For the movie, director Ridley Scott (Alien, Gladiator, Prometheus) is wise to stay close to Weir’s winning formula. But the film is better than the book in one important respect. Weir is not an accomplished prose stylist, and The Martian is his first published novel. While engrossed in the story, this reader sometimes had to remind himself this story was set on an alien planet, because Weir offers precious few details on how it actually looks and feels to be on Mars. Now that we are roving Mars by robotic proxy, it’s not enough to be vague about all that. Mars is no longer just an astronomical object—it’s a piece of turf, as real as Yuma or Marrakech.
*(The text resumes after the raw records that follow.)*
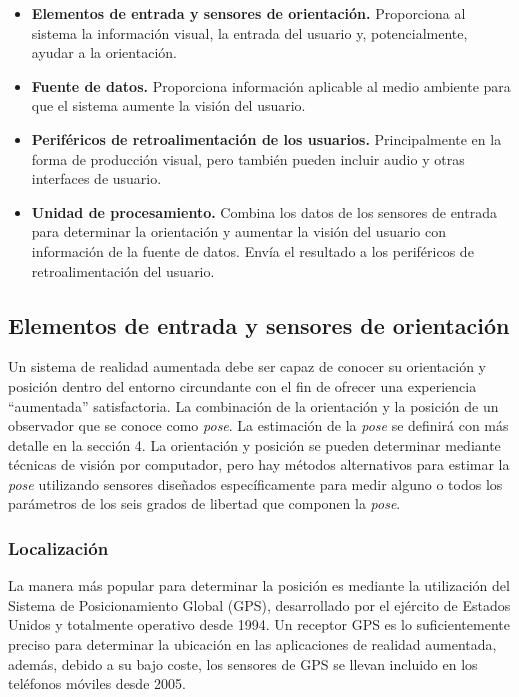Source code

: \begin{itemize}

\item \textbf{Elementos de entrada y sensores de orientación.} Proporciona al sistema la información visual, la entrada del usuario y, potencialmente, ayudar a la orientación.

\item \textbf{Fuente de datos.} Proporciona información aplicable al medio ambiente para que el sistema aumente la visión del usuario.

\item \textbf{Periféricos de retroalimentación de los usuarios.} Principalmente en la forma de producción visual, pero también pueden incluir audio y otras interfaces de usuario.

\item \textbf{Unidad de procesamiento.} Combina los datos de los sensores de entrada para determinar la orientación y aumentar la visión del usuario con información de la fuente de datos. Envía el resultado a los periféricos de retroalimentación del usuario.

\end{itemize}

\subsection{Elementos de entrada y sensores de orientación}
Un sistema de realidad aumentada debe ser capaz de conocer su orientación y posición dentro del entorno circundante con el fin de ofrecer una experiencia ``aumentada'' satisfactoria. La combinación de la orientación y la posición de un observador que se conoce como \emph{pose}. La estimación de la \emph{pose} se definirá con más detalle en la sección 4. La orientación y posición se pueden determinar mediante técnicas de visión por computador, pero hay métodos alternativos para estimar la \emph{pose}  utilizando  sensores diseñados específicamente para medir alguno o todos los parámetros de los seis grados de libertad que componen la \emph{pose}.

\subsubsection{Localización}
La manera más popular para determinar la posición es mediante la utilización del Sistema de Posicionamiento Global (GPS), desarrollado por el ejército de Estados Unidos y totalmente operativo desde 1994. 
Un receptor GPS es lo suficientemente preciso para determinar la ubicación en las aplicaciones de realidad aumentada, además, debido a su bajo coste, los sensores de GPS se llevan incluido en los teléfonos móviles desde 2005.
What’s the sky like there? The stars? The sunset? What’s the sound of Martian wind from inside Watney’s lab? What’s it like to get all that fine Martian dust in the crotch of your space suit? Such are the kind of impressions that make a story vivid, and alas, they seem beyond Weir’s skills as a storyteller. Visual flair is in Scott’s wheelhouse, however, and The Martian is replete with the kind of details that make Mars come to life as the implacable antagonist it is supposed to be.
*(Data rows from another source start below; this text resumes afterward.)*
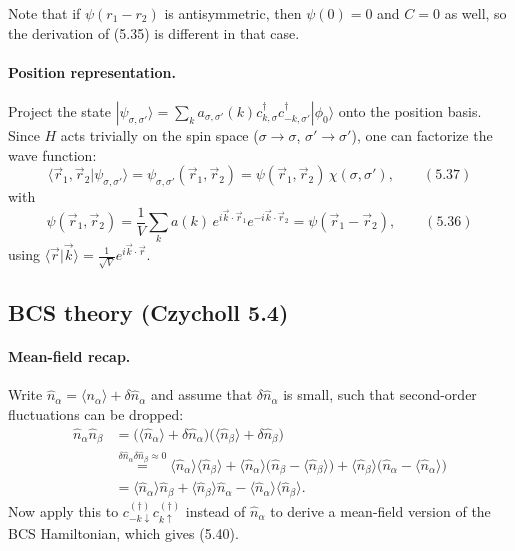 \documentclass[../../main.tex]{subfiles}
\begin{document}
Note that if $\psi(r_1-r_2)$ is antisymmetric, then $\psi(0)=0$ and $C=0$ as well, so the
derivation of (5.35) is different in that case.

\paragraph{Position representation.}
Project the state
$|\psi_{\sigma,\sigma'}\rangle=\sum_k a_{\sigma,\sigma'}(k)c^\dagger_{k,\sigma}
c^\dagger_{-k,\sigma'}|\phi_0\rangle$ onto the position basis. Since $H$ acts trivially
on the spin space ($\sigma\to\sigma$, $\sigma'\to\sigma'$), one can factorize the wave
function:
\begin{equation}
\langle \vec r_1,\vec r_2|\psi_{\sigma,\sigma'}\rangle
=\psi_{\sigma,\sigma'}(\vec r_1,\vec r_2)
=\psi(\vec r_1,\vec r_2)\,\chi(\sigma,\sigma'),
\qquad (5.37)
\end{equation}
with
\begin{equation}
\psi(\vec r_1,\vec r_2)=\frac{1}{V}\sum_k a(k)\,
e^{i\vec k\cdot\vec r_1}e^{-i\vec k\cdot\vec r_2}=\psi(\vec r_1-\vec r_2),
\qquad (5.36)
\end{equation}
using $\langle\vec r|\vec k\rangle=\frac{1}{\sqrt V}e^{i\vec k\cdot\vec r}$.

\subsection{BCS theory (Czycholl 5.4)}
\label{sec:bcs-theory_details}

\paragraph{Mean-field recap.}
Write $\hat n_\alpha=\langle n_\alpha\rangle+\delta\hat n_\alpha$ and assume that
$\delta\hat n_\alpha$ is small, such that second-order fluctuations can be dropped:
\begin{align}
\hat n_\alpha\hat n_\beta
&=\big(\langle\hat n_\alpha\rangle+\delta\hat n_\alpha\big)
  \big(\langle\hat n_\beta\rangle+\delta\hat n_\beta\big)\\
&\overset{\delta\hat n_\alpha\delta\hat n_\beta\approx0}{=}
  \langle\hat n_\alpha\rangle\langle\hat n_\beta\rangle
  +\langle\hat n_\alpha\rangle\big(\hat n_\beta-\langle\hat n_\beta\rangle\big)
  +\langle\hat n_\beta\rangle\big(\hat n_\alpha-\langle\hat n_\alpha\rangle\big)\\
&=\langle\hat n_\alpha\rangle\hat n_\beta+\langle\hat n_\beta\rangle\hat n_\alpha
  -\langle\hat n_\alpha\rangle\langle\hat n_\beta\rangle .
\end{align}
Now apply this to $c^{(\dagger)}_{-k\downarrow}c^{(\dagger)}_{k\uparrow}$ instead of
$\hat n_\alpha$ to derive a mean-field version of the BCS Hamiltonian, which gives
(5.40).
\end{document}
No surprise that Matt Damon is a fun and appealing choice in the lead. As written, Mark Watney might as well have been designed for Damon to play. Other casting choices—such as Jeff Daniels as the Machiavellian NASA administrator—feel predictable. That a woman with the apparent youth of Jessica Chastain would be selected as mission Commander is hard to swallow, however. More likely a far more seasoned astronaut—female or male—would be chosen for that job.
The Martian is hard science fiction, but it stretches the limits of disbelief in one respect. The premise that the United States of America, by what seems to be a few years in the future, would actually agree to fund the manned exploration of Mars is utter fantasy. In a time when the US Congress can’t agree to fund the government for more than a few months at a time, and a leading Presidential candidate declares evolution and the Big Bang theories “of the devil”, it seems almost quaint to expect our fractured nation to back a program of pure exploration that would last a decade and cost hundreds of billions of dollars. That, of course, would take patience, and vision, and the kind of trust in Big Science that we clearly lost a long time ago.
More likely, a real “Martian” would not be named “Mark”, but “Chen”. And it would not be the Chinese space agency lending a small assist to NASA, but the other way around. That is, unless somebody finds a way to “science the shit out of” our national plunge into stupidity.